Conclusion: My opinion on Circle STARKs

Circle STARKs Nothing more complicated to developers than STARKs.During the implementation process, the three questions mentioned above are basically the difference from conventional FRI.Although the math behind the polynomials operated by Circle FRI is very complex and it takes some time to understand and appreciate it, this complexity is actually hidden less conspicuously and developers won’t feel it directly.

Understanding Circle FRI and Circle FFTs can also be a way to understand other special FFTs: the most notable are binary domain FFTs, such as the FFTs used by Binius and the previous LibSTARK, and some more complex constructs, such as elliptic curve FFTs, these FFTsUsing a less-to-many mapping can be well combined with the elliptic curve point operation.

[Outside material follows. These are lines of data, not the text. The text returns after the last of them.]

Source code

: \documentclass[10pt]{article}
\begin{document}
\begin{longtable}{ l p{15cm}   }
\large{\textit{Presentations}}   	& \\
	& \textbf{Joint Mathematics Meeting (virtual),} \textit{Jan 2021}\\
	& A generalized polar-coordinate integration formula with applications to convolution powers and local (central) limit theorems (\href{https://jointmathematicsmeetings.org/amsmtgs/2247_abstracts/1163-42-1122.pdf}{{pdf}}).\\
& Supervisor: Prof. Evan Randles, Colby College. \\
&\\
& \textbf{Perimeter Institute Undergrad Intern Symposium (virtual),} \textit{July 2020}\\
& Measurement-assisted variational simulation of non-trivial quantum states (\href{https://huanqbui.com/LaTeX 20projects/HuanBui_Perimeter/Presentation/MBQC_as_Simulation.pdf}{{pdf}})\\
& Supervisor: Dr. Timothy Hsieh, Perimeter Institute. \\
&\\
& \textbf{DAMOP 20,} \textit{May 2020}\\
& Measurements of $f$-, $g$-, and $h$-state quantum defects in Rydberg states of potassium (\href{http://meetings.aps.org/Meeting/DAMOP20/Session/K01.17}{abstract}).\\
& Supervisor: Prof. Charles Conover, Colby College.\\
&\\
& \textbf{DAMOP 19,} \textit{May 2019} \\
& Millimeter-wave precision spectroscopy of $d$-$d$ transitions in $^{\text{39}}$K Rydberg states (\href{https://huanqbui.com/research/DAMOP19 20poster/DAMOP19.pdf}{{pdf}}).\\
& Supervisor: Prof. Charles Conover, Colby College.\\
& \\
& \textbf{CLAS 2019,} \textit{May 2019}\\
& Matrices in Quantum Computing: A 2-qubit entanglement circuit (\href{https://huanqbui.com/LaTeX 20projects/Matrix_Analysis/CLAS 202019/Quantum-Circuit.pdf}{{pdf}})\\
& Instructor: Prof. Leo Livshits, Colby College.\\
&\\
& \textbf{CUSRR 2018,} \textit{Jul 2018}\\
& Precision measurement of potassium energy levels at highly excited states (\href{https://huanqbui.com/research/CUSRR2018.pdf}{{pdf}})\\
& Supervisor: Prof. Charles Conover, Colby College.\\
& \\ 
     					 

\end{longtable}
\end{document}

Combining Mersenne31, BabyBear, and binary domain technologies like Binius, we do feel like we are approaching the efficiency limits of the base layer of STARKs.At this point, I expect the optimization direction of STARK will have the following key points:

Arithmetic to maximize efficiency of hash functions and signatures: Optimize basic cryptographic primitives such as hash functions and digital signatures into the most efficient form, so that they can achieve optimal performance when used in STARK proofs.This means special optimizations for these primitives to reduce computational effort and increase efficiency.

Perform recursive construction to enable more parallelization: Recursive construction refers to the recursive application of the STARK proof process to different levels, thereby improving parallel processing power.In this way, computing resources can be used more efficiently and the proof process can be accelerated.

Arithmetic virtual machines to improve the developer experience: Arithmetic processing of virtual machines makes it more efficient and simple for developers to create and run computing tasks.This includes optimizing virtual machines for ease of use in STARK proofs, improving developers’ experience when building and testing smart contracts or other computing tasks.